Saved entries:
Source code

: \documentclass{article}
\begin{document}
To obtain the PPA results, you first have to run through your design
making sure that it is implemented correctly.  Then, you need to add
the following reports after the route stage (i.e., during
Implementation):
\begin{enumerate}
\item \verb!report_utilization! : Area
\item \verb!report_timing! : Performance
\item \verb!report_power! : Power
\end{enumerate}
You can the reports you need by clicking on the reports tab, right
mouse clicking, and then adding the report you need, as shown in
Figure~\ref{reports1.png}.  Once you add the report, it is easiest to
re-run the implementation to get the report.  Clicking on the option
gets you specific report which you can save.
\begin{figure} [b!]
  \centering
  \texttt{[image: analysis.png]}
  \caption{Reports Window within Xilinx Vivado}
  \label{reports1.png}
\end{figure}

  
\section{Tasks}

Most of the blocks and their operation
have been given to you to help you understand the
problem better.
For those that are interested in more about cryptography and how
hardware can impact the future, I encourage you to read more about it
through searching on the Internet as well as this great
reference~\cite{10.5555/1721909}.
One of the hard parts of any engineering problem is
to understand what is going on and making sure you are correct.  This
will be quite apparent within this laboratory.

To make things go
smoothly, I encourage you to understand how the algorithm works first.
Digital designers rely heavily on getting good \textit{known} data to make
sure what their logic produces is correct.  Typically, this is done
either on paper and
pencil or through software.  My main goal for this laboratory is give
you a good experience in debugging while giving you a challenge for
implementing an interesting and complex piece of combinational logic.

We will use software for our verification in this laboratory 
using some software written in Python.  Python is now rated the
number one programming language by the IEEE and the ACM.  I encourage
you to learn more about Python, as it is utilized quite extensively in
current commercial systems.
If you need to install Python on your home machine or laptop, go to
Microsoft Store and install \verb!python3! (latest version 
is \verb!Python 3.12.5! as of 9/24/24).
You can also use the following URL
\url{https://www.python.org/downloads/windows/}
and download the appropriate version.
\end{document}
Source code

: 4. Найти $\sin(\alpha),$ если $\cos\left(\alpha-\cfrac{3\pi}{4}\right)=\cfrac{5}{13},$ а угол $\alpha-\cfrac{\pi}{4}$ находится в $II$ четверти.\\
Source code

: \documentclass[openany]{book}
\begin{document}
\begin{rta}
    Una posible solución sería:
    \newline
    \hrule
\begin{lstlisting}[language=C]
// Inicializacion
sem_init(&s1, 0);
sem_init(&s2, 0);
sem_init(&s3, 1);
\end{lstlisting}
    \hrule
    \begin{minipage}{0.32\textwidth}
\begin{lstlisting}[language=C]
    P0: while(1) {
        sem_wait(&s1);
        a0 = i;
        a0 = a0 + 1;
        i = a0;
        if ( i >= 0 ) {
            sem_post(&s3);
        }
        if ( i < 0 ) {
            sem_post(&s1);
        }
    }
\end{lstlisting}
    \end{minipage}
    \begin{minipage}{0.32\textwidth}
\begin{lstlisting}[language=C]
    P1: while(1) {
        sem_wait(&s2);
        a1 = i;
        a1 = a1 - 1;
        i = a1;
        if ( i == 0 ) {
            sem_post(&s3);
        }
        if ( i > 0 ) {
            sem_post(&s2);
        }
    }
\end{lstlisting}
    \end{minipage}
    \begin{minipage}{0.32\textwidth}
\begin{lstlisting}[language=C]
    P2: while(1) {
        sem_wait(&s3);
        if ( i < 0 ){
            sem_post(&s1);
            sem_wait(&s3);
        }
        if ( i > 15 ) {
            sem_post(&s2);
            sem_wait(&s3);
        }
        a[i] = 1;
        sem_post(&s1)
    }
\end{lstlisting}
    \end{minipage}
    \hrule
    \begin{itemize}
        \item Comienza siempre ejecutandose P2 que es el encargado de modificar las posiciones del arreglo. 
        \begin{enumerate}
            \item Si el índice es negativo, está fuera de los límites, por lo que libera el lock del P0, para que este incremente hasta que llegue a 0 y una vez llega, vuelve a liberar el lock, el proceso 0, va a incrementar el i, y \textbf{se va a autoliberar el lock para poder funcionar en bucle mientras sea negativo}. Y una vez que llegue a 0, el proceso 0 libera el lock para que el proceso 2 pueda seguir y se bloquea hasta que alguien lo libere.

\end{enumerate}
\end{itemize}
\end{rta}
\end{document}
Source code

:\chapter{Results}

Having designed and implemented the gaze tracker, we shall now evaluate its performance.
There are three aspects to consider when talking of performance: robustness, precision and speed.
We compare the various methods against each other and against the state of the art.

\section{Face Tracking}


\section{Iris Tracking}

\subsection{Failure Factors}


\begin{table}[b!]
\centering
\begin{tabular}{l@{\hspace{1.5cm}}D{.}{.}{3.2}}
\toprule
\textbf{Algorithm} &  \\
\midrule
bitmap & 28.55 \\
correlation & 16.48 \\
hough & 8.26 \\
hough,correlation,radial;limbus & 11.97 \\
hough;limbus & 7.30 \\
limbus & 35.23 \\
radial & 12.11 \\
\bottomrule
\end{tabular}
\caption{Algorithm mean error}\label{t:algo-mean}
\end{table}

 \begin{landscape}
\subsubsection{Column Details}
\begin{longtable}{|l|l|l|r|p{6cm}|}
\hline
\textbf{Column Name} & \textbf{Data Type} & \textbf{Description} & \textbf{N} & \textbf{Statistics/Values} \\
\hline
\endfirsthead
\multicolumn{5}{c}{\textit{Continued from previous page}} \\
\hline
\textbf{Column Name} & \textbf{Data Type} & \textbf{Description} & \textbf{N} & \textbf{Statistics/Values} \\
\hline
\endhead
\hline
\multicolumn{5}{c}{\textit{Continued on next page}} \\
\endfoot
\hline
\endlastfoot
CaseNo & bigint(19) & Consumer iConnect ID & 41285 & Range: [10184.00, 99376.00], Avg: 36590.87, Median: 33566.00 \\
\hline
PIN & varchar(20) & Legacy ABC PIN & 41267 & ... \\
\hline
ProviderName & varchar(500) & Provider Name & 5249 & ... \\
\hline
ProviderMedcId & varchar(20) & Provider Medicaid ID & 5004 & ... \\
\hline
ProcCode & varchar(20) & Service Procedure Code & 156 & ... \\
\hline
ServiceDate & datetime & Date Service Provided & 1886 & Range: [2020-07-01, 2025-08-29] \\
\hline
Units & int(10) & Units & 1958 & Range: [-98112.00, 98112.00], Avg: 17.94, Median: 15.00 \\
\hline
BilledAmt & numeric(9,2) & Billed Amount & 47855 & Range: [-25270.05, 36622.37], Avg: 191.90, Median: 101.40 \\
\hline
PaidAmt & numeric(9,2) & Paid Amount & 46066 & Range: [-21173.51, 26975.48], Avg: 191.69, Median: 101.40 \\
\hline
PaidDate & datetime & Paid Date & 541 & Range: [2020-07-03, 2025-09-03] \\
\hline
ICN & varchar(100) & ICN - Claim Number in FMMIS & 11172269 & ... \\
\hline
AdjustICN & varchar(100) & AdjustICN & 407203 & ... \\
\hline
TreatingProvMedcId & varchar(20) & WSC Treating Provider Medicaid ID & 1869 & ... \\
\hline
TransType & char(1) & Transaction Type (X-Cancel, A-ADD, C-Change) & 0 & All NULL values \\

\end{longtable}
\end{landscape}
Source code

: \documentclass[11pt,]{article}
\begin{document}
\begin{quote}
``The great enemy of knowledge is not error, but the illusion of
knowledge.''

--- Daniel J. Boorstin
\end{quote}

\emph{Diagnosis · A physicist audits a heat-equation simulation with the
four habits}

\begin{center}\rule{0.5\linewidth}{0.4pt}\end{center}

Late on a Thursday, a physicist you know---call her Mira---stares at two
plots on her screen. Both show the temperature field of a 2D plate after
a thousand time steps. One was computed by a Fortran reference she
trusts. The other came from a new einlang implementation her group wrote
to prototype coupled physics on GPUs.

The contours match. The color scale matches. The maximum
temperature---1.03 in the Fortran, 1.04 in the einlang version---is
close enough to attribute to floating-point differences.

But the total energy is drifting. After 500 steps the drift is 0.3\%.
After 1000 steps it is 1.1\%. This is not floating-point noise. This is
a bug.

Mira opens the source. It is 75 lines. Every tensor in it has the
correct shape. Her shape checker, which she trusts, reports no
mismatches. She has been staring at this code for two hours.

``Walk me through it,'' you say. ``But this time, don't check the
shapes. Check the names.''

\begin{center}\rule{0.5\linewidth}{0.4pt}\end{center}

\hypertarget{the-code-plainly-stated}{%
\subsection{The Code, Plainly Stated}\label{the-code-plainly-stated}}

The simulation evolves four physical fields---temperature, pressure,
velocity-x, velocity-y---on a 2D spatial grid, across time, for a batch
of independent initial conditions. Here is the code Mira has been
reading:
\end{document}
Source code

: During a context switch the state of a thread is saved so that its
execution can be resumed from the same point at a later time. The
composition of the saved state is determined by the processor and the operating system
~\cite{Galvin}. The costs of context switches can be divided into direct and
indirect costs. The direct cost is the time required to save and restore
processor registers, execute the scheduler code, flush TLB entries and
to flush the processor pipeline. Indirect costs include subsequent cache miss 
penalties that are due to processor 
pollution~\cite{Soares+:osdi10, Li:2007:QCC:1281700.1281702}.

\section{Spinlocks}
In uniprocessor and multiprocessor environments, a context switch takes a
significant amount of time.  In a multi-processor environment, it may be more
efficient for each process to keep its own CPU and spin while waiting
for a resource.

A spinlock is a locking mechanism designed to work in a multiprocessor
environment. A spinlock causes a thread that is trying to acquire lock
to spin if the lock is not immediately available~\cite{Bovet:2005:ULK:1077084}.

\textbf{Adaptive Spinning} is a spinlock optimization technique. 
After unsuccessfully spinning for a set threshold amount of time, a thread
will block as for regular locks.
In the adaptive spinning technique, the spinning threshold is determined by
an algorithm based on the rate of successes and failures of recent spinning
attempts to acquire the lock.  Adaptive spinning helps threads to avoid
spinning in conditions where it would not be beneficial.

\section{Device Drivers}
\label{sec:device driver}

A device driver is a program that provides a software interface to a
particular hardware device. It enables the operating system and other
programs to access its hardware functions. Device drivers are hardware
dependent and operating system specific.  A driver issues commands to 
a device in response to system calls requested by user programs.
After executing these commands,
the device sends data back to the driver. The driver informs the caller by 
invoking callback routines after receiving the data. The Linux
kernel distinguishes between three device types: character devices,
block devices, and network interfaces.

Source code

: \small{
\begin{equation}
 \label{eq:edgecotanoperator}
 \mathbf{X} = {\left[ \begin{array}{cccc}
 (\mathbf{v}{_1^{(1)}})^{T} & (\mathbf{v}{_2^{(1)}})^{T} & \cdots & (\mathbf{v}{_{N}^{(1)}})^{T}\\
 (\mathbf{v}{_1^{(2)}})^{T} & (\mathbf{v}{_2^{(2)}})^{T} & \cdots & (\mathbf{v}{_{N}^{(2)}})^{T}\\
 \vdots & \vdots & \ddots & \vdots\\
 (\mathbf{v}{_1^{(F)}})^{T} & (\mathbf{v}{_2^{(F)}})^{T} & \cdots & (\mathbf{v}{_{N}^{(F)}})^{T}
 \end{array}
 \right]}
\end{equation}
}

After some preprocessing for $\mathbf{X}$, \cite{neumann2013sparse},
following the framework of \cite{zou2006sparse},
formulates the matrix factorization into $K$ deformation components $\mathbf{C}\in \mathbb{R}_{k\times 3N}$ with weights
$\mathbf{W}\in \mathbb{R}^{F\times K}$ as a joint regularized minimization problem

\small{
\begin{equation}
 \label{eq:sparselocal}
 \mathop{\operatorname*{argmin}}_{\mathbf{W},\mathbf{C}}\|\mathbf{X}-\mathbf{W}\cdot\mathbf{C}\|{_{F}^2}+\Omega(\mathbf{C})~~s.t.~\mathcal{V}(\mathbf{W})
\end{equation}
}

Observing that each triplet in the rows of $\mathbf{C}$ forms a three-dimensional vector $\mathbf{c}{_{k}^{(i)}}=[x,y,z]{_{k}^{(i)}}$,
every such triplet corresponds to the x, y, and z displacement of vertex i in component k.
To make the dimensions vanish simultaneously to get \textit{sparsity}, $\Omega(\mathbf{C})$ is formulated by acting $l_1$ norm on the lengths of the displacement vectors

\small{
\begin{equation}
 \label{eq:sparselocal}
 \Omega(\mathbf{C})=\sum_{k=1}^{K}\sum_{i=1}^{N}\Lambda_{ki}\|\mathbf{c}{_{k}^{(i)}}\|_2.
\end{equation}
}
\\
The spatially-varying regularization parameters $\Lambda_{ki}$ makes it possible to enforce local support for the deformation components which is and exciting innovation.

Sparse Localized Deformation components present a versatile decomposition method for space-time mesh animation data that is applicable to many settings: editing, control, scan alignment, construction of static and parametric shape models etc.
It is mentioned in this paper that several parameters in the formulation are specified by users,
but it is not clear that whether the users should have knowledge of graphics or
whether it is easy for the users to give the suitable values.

◆ **TASK TO CARRY OUT**
Find the word "multicolumn" in the entries above and gather every line that holds it.

◆ **EXERCISE RESULT**
\multicolumn{5}{c}{\textit{Continued from previous page}} \\
\multicolumn{5}{c}{\textit{Continued on next page}} \\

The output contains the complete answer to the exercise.